Canisiuswerk, 22.
September 2004
Priesterberufungen: Es gibt auch Erfolgsgeschichten
Politikwissenschaftler Maislinger sammelte Informationen über
"Priester-Biotope" im deutschsprachigen Raum und veranstaltet
im Herbst Symposion zur Frage, warum aus manchen Pfarrgemeinden besonders
viele Priester kommen
Beim Thema Priesterberufungen gibt es auch "Erfolgsgeschichten",
die freilich in der Öffentlichkeit wenig beachtet werden: Der Innsbrucker
Politikwissenschaftler Andreas Maislinger stellte in den vergangenen
Monaten eine Liste von "Priester-Biotopen" im deutschsprachigen
Raum zusammen - also Pfarrgemeinden, aus denen besonders viele Priester
kommen. Im kommenden Oktober veranstaltet er in seiner Heimatgemeinde
St. Georgen bei Salzburg ein Symposion über diese "Priester-Mistbeete"

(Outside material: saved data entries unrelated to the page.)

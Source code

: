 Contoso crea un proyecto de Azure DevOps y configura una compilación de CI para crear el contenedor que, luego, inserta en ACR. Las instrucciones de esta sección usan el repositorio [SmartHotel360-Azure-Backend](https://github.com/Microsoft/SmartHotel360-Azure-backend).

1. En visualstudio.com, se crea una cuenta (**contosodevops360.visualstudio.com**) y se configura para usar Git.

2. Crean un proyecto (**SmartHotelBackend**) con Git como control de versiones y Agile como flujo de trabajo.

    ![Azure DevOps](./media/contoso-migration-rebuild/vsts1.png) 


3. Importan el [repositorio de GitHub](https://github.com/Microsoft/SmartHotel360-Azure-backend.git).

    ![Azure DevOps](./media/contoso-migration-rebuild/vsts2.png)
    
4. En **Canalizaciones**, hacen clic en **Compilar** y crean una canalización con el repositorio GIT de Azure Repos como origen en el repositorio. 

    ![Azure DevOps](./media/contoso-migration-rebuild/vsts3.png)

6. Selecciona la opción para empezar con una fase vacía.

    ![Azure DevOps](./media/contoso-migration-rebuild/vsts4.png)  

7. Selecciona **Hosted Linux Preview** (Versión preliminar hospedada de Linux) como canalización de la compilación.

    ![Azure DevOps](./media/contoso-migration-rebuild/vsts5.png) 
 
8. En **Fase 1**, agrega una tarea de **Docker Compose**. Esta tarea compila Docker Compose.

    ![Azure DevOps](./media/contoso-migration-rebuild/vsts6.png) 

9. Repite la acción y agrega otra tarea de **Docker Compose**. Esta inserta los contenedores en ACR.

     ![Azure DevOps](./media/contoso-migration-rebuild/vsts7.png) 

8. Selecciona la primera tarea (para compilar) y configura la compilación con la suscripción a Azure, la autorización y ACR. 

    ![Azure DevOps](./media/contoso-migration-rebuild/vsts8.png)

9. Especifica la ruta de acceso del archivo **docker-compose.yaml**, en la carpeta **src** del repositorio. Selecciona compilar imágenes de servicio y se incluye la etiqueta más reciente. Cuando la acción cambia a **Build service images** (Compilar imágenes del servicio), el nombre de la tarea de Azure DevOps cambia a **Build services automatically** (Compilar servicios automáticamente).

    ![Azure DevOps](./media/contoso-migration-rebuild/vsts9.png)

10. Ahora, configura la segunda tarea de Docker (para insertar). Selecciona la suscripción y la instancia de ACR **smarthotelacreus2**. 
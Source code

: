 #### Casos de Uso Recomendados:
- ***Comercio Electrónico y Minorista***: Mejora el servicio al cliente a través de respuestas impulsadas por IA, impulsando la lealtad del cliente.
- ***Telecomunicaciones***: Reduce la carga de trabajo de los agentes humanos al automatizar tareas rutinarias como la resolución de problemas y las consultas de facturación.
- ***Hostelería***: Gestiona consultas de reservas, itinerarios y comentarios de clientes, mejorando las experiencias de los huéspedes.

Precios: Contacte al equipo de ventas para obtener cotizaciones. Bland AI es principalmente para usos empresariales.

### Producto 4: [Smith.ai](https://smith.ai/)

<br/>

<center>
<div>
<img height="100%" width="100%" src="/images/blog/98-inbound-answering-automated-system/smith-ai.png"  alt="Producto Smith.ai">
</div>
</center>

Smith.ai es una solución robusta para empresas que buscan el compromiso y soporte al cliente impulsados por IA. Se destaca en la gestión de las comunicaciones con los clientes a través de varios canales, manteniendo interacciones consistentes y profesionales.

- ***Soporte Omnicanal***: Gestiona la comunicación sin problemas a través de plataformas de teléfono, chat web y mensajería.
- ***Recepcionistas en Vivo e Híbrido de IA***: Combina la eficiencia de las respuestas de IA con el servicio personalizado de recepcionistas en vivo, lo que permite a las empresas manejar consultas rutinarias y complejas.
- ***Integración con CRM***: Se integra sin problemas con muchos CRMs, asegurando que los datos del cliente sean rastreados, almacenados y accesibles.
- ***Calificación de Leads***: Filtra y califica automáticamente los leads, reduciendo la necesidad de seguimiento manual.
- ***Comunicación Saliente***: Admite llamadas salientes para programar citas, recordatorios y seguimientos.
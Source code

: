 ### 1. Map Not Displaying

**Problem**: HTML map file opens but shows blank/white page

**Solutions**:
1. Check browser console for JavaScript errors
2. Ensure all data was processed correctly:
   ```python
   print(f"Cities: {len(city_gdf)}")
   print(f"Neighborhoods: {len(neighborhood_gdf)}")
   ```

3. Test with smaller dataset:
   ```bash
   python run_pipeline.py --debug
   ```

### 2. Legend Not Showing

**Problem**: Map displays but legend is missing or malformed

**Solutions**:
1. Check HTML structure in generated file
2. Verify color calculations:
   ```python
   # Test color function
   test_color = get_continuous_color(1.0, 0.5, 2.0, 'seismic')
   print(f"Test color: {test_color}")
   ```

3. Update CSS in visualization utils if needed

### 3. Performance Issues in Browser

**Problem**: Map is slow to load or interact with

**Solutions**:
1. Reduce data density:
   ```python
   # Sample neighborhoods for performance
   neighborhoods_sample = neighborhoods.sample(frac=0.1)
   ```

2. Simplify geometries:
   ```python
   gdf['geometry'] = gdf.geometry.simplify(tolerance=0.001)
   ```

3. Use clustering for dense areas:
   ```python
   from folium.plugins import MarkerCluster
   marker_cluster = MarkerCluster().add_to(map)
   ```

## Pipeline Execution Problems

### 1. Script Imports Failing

und möchte dabei deren Erfolgsrezepten nachspüren, wie er
am Freitag im Gespräch mit "Kathpress" sagte. Prominentester
Teilnehmer, der dabei über seinen eigenen Werdegang als Priester
und Ordensmann Auskunft gibt, wird der Salzburger Erzbischof Alois Kothgasser
sein.
Maislingers Anliegen bei seiner Initiative (die auch ein Buch-Projekt
umfasst) ist es, den Fokus beim Thema Priesterberufungen auf Positives
und Gelungenes zu richten "statt wie üblich auf Mangel und
Krise". Er finde es erstaunlich, dass die durchaus existierenden
Erfolgsmodelle bisher noch nie systematisch oder wissenschaftlich betrachtet
wurden; das "Georg-Rendl- Symposion" über Priesterberufungen
im deutschen Sprachraum von 7. bis 10. Oktober wolle hier einen Beitrag
leisten. "Priester-Biotope" gibt es in allen österreichischen
Diözesen, so Maislinger.
Als Kriterium für so eine Einstufung habe er einen Zahlenschlüssel
definiert: Pro 500 Katholiken in einer Gemeinde müsse es zumindest
einen aktiven Priester geben. Und: Die betreffenden Gemeinden müssen
über einen längeren Zeitraum ein "Nährboden"
für Berufungen gewesen sein. Im 20. Jahrhundert müssten mindestens
zehn Priester aus der Gemeinde hervorgegangen sein. "Würde
man das Verhältnis von Priestern und Gemeindemitgliedern in den
bis jetzt gefundenen Pfarren hochrechnen, hätten wir eine ’Priesterschwemme’
in Österreich", sagte Maislinger, der als Gründer des
"Vereins Gedenkdienst" bekannt wurde. Der "Verein Gedenkdienst"
organisiert u.a. Auslandseinsätze für österreichische
Zivildiener in der Gedenkstätte des KZ Auschwitz.
"Atmosphäre lebendigen Glaubens" entscheidend
Was macht eine Pfarrgemeinde nun zum fruchtbaren Boden für Berufungen?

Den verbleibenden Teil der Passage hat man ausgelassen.